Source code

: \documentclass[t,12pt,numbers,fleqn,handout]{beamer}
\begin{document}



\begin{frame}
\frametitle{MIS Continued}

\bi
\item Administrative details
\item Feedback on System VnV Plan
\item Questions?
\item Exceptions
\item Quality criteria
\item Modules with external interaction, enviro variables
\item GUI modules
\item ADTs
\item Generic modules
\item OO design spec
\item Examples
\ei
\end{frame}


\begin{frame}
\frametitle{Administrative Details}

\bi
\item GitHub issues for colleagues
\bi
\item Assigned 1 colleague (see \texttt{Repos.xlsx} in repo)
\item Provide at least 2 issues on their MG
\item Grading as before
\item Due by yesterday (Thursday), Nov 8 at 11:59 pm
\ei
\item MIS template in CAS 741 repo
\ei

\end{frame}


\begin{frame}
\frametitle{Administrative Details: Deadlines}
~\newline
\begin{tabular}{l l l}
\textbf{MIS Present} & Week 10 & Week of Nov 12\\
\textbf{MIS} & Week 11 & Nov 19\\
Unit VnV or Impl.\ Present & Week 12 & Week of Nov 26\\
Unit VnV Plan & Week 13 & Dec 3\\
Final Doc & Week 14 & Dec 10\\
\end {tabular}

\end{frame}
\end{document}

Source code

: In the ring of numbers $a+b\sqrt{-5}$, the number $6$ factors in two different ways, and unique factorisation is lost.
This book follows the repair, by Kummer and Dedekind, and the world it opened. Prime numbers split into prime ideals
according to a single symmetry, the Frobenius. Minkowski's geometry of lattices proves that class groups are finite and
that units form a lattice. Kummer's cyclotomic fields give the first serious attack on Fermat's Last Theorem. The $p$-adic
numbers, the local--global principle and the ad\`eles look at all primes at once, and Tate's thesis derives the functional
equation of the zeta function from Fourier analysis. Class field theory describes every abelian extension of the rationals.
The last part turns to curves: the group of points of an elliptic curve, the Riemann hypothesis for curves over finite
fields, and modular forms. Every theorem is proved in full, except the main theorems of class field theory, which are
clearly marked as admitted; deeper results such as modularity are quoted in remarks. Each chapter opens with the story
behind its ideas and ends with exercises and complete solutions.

*-*-*

Go through the data above and find the lines with the word "fields". Copy each of those lines.

that units form a lattice. Kummer's cyclotomic fields give the first serious attack on Fermat's Last Theorem. The $p$-adic
fields, and modular forms. Every theorem is proved in full, except the main theorems of class field theory, which are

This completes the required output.